Clarification of this solution: Nash equilbirum of splitting 10 dollars between 2 people

Question

So the game is each player chooses an amount between 0 and 10, if the sum is greater than 10 they win nothing. If the sum is less than or equal to 10 each player gets what they selected.

The solution states that "the Nash equilibrium of the game is any two numbers that add to 10. This is obvious because any amount greater than 10 destroys the value of the game and any amount less than 10 induces regret".

However the solution goes on to further state that "the unique Nash equilibrium is for each player to choose $5".
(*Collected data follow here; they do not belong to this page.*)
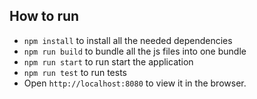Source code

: ## How to run

* `npm install` to install all the needed dependencies
* `npm run build` to bundle all the js files into one bundle
* `npm run start` to run start the application
* `npm run test` to run tests
* Open `http://localhost:8080` to view it in the browser.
Where I am getting confused is that the two statements contradict each other. The first states any pair that adds to 10 is a Nash equilibrium, but then the second statement seems to suggest only 5,5 is a Nash equilibrium.

Answer 1

Here is an explanation of why $(5,5)$ is not the only nash equilibria in this problem. The important thing to remember about game theory is that the two players have no idea of what the other shall choose.
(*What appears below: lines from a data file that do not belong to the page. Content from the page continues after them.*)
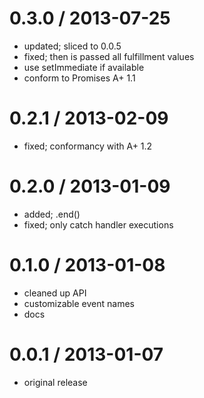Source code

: 
0.3.0 / 2013-07-25
==================

  * updated; sliced to 0.0.5
  * fixed; then is passed all fulfillment values
  * use setImmediate if available
  * conform to Promises A+ 1.1

0.2.1 / 2013-02-09
==================

  * fixed; conformancy with A+ 1.2

0.2.0 / 2013-01-09
==================

  * added; .end()
  * fixed; only catch handler executions

0.1.0 / 2013-01-08
==================

  * cleaned up API
  * customizable event names
  * docs

0.0.1 / 2013-01-07
==================

  * original release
Let us consider from each player's perspective.

Player 1's perspective

From player 1's perspective player 2 has picked some choice $c_2$ such that $ 0 \leq c_2 \leq 10$. So what is player 1's most profitable decision? He/she should pick $10-c_2$. Any higher and he gets 0, any lower and he isn't maximizing profit.

Player 2's perspective

This game is symmetric so the same hold from player 2's perspective. Player 1 has picked some choice $c_1$ such that $ 0 \leq c_1 \leq 10$ and so player 2's most profitable decision is to pick $10-c_1$. Any higher and he gets 0, any lower and he isn't maximizing profit.

So what is the optimal strategy? Well if we define the optimal strategy for player 1 as a best response function of player 2's choice ($c_2$), then $f_1(c_2) = 10-c_2$ and similarly for player 2: $f_2(c_1) = 10-c_1$, then the optimal strategy is the intersection of these two functions. These are the pure strategy nash equilibria.

This is demonstrated graphically below, where the filled circles are player 1's optimal decisions at each choice x of player 2 and the gray empty circles are player 2's optimal decisions for each choice y of player 1. Clearly the best response functions intersect at every point.

Edit: I managed to find an analogous problem to this one online. You should check it out too. It's called splitting a dollar (p.23).

Answer 2

I would interpret the first sentence as:

The Nash equilibrium must be given by a couple of numbers that sum to $10$.

Then the second sentence doesn't contradict the first one.

Answer 3

This doesn't make much sense. The $(5,5)$ Nash equilibrium might seem like the most "fair" equilibrium of all the possible Nash equilibria (and this can be formalized using notions that compare different Nash equilibria) but it is definitely not the unique Nash equilibrium.

Answer 4

I am Economist and do Game Theory. So I can assure you that while {5,5} is an equilibrium of the game, it is not unique.

Any pair {x,y}, such that $x\geq0$, $y\geq0$ and $x+y=10$ is an equilibrium.

To verify that {x,y} is an equilibrium we have to verify that no player has incentives to deviate given the actions of the other (in other words, he cannot do better by choosing different action then prescribed in equilibrium given the actions prescribed for the other player by our candidate equilibrium).

Here, if player 1 chooses $x \geq 0$, player 2 chooses $y\geq 0$ and $x+y=10$ then no player has incentives to deviate. To see this consider Player 1 (the case for player 2 is analogous). Player 1 can deviate by choosing z>x or zx then, given that the other player plays $y$, the sum will be z+y>10 and hence he will get nothing. This is worse then choosing $x$ since in that case he gets $x$. Clearly, choosing $z<x$ is also not an equilibrium. In this case $z+y<10$, and Player 1 will get $z$ which is less than $x$. So again, he has no incentives to deviate. Thus, we conclude that Player 1 has no incentives to deviate. Since the case of Player 2 is analogous, we conclude that {x,y}, such that x+y=10 is an equilibrium.

A little bit more counter-intuitive might be the case $x=0$ and $y=10$. But in this case Player that chooses $x$ is indifferent to playing the proposed strategy and deviating. In the Nash Equilibrium definition we require that player has no STRICT incentives to deviate. Hence this is still equilibrium.